温时宁装乖弄巧的,站在林书彦面前。
“嗯嗯~,知道错了,早就知道错了。
我也是忘记了时间。”
林书彦受不得他这样做怪,身体放松下来,却仍板着脸。
“哥哥担心你危险,这样晚,你在外面碰到坏人怎麽办?
况且是骑车旅馆那样的地方,又刚发生那样的事。
你忘记上次的教训了?
还想被人踩趴在地上?”
他的声音很清冷,一句句话吐出,有些严厉。
温时宁被教育了,也不敢为自己争辩。
林书彦什麽都好,就是对温时宁的要求。
就跟雷池一样,不得逾越。
教育完人,两人梳洗的睡觉。
睡前林书彦再次勒令温时宁,不允许他去汽车旅馆,不许到处乱跑。
被勒令不能乱跑的温时宁,第二天下课了,就陪着席宛黛在操场的草坪上聊天。
席宛黛的抱着温时宁给她带的奶茶吨吨桶。
一边吸着,一边喝温时宁说闲话。
“不是,你怎麽回事?
最近就这麽闲?
你之前,不是忙得的找都找不到人麽?”
温时宁也提着桶奶茶,垂头丧气的蹲她身边。
“哎~,这个事,说来话长。
现在,我只能在学校里等我哥下班,一起回家。
好无聊哦。
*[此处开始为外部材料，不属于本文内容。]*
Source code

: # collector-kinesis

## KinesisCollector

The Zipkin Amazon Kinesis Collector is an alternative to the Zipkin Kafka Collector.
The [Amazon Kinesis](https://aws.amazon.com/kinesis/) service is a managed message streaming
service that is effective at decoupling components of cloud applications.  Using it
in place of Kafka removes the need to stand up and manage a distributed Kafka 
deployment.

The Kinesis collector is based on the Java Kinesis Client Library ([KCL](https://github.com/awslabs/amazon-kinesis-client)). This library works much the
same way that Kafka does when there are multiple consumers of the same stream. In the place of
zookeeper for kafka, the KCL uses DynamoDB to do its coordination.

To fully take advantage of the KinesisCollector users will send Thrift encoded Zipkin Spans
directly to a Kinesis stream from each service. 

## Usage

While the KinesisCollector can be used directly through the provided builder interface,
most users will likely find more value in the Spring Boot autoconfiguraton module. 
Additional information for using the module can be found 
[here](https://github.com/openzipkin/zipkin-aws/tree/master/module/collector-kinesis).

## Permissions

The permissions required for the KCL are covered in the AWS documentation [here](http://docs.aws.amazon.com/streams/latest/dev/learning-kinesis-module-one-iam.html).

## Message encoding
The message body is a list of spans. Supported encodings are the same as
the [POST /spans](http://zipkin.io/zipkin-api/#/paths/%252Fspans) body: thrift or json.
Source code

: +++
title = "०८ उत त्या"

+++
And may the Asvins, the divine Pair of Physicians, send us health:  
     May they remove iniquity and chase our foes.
”
席宛黛掏掏耳朵,打了个哈切。
“那确实挺无聊的。
要不,我给你讲讲,我们村头的八卦?”
温时宁听到,愣了一会儿。
“呃~,反正没事做,说就说吧。”
席宛黛回忆的怪笑着。
“那我给你说,我们老家一个女孩,给一大爷做小老婆。最後出轨她小叔子升了对龙凤胎,噶了她老公的事儿吧。”
温时宁听是八卦,以为是一些关于突破道德底线的事。
谁知席宛黛一开口,就是这麽刑,这麽炸裂的故事。
顿时也不无聊了,反倒有些尴尬。
“宛黛,你老家哪里的!
这个事儿,也太可怕了吧。”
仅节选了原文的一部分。